§ **Brief**
Transcribe the listing below only from the line with "ist keine fundamentale Naturkonstante." up to and including the line with "code and find".

§ **Listed records**
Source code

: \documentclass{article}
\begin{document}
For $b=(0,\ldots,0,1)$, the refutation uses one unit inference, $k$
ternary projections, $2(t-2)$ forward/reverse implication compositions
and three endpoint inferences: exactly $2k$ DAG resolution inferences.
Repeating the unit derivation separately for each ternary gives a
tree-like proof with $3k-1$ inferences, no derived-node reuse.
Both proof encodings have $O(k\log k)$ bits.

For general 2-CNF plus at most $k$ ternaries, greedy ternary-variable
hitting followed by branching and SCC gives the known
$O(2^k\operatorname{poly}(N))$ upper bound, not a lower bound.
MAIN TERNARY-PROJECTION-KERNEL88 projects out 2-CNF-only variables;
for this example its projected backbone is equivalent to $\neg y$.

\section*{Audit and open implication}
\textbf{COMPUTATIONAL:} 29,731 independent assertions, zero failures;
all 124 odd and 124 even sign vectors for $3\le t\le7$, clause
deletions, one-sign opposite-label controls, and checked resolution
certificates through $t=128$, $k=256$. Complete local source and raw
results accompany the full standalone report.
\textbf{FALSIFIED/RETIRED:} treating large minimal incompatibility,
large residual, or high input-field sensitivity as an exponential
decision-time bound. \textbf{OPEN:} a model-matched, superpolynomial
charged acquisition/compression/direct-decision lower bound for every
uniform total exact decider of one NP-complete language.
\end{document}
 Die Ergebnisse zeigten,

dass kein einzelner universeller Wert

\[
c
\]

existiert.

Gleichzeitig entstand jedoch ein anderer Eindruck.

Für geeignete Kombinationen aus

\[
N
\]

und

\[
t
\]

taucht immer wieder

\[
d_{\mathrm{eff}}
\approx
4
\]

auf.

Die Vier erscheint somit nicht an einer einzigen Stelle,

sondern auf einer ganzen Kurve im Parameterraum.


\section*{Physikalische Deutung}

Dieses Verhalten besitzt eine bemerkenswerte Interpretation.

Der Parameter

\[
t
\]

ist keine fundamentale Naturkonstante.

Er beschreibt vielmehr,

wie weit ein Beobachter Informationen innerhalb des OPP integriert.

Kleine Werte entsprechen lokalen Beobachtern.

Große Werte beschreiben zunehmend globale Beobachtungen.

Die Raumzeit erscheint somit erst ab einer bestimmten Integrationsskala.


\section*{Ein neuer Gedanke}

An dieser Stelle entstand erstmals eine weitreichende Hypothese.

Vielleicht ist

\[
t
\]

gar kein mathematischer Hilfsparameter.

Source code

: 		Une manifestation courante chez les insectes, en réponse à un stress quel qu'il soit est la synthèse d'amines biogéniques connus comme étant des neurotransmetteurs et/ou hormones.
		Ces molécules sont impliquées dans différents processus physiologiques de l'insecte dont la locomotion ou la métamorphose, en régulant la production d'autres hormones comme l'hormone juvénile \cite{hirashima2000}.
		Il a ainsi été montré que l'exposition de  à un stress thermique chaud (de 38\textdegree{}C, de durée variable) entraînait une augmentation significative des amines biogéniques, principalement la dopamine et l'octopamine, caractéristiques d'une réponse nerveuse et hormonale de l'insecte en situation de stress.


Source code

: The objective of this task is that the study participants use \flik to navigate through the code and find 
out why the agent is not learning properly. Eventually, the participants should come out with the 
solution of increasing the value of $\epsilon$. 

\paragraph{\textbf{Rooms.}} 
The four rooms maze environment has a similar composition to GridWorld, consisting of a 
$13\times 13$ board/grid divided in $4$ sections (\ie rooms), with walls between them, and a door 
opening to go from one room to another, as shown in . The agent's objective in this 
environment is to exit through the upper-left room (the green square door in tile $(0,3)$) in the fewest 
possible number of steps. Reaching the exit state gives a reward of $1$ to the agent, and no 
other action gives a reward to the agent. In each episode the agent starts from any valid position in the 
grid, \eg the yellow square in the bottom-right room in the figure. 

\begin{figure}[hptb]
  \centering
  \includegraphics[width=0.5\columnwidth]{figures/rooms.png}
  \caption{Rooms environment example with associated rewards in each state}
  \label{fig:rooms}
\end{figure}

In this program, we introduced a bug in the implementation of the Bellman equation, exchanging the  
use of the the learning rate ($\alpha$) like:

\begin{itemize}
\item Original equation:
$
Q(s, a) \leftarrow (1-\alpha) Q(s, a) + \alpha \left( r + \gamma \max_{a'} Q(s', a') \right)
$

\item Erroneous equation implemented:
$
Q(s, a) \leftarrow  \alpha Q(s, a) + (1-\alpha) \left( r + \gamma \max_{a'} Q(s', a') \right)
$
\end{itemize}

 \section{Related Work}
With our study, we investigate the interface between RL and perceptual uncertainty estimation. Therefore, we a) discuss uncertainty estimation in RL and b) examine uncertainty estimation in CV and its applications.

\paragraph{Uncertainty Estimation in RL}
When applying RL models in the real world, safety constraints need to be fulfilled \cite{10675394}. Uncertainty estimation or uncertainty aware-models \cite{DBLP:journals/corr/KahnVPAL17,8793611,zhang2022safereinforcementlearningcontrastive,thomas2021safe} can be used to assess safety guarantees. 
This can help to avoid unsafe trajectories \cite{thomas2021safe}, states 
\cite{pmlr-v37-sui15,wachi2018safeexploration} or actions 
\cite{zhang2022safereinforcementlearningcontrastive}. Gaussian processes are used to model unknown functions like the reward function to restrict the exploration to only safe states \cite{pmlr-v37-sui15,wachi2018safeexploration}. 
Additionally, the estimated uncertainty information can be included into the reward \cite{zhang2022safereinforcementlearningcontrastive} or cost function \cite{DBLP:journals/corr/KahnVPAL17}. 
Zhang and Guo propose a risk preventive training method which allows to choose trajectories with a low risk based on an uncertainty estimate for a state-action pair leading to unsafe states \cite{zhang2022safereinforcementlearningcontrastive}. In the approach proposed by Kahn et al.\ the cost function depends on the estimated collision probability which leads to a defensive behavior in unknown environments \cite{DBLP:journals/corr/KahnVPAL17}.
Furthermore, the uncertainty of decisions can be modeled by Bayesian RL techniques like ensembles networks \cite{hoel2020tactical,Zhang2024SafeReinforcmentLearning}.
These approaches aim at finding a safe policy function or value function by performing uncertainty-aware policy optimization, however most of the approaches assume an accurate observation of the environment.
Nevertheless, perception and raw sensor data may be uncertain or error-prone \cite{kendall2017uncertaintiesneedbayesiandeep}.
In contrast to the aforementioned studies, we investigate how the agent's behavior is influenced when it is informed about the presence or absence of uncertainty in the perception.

---

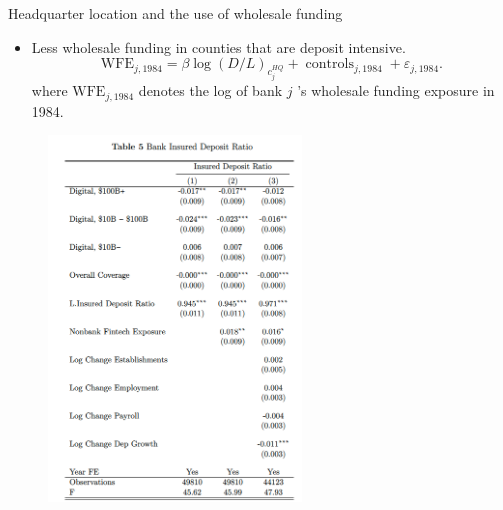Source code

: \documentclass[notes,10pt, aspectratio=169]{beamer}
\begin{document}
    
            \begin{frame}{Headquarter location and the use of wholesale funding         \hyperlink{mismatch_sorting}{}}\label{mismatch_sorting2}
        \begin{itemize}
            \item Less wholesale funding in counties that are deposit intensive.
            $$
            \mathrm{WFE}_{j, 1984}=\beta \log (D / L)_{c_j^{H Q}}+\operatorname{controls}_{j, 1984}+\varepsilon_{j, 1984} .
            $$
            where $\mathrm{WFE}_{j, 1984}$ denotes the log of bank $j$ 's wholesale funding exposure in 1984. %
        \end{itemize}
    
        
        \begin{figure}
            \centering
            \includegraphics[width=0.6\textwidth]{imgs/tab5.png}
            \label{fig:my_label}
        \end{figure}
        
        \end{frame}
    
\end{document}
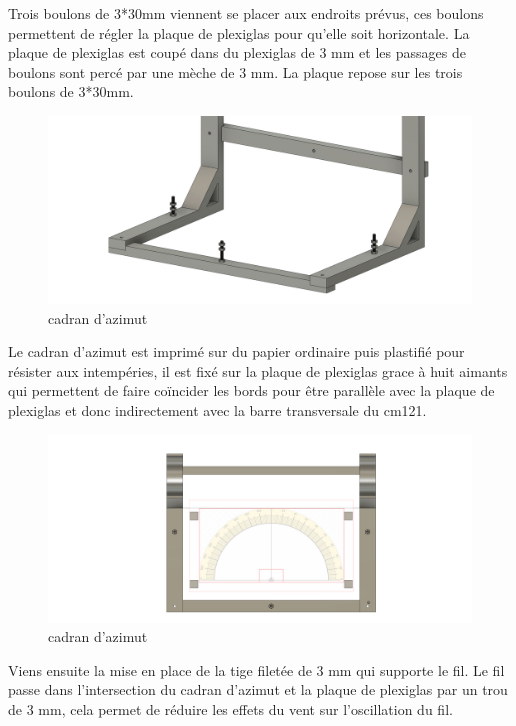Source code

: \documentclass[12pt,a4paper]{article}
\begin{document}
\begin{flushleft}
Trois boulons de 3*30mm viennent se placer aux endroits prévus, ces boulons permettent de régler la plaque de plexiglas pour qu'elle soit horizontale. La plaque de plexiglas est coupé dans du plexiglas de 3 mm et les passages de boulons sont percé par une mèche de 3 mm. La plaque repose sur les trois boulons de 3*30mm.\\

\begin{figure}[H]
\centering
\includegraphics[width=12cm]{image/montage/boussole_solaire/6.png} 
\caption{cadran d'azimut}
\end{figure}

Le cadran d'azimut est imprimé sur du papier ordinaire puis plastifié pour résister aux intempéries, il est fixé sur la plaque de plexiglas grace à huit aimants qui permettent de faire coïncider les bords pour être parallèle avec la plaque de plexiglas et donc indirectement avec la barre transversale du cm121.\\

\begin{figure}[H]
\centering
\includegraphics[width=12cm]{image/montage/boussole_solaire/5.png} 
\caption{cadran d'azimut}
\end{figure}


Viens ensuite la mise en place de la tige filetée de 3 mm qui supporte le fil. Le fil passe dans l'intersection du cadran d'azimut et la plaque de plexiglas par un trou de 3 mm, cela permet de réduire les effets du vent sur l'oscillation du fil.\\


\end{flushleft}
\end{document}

§ **Result of the task**
ist keine fundamentale Naturkonstante.

Er beschreibt vielmehr,

wie weit ein Beobachter Informationen innerhalb des OPP integriert.

Kleine Werte entsprechen lokalen Beobachtern.

Große Werte beschreiben zunehmend globale Beobachtungen.

Die Raumzeit erscheint somit erst ab einer bestimmten Integrationsskala.


\section*{Ein neuer Gedanke}

An dieser Stelle entstand erstmals eine weitreichende Hypothese.

Vielleicht ist

\[
t
\]

gar kein mathematischer Hilfsparameter.

Source code

: 		Une manifestation courante chez les insectes, en réponse à un stress quel qu'il soit est la synthèse d'amines biogéniques connus comme étant des neurotransmetteurs et/ou hormones.
		Ces molécules sont impliquées dans différents processus physiologiques de l'insecte dont la locomotion ou la métamorphose, en régulant la production d'autres hormones comme l'hormone juvénile \cite{hirashima2000}.
		Il a ainsi été montré que l'exposition de  à un stress thermique chaud (de 38\textdegree{}C, de durée variable) entraînait une augmentation significative des amines biogéniques, principalement la dopamine et l'octopamine, caractéristiques d'une réponse nerveuse et hormonale de l'insecte en situation de stress.


Source code

: The objective of this task is that the study participants use \flik to navigate through the code and find 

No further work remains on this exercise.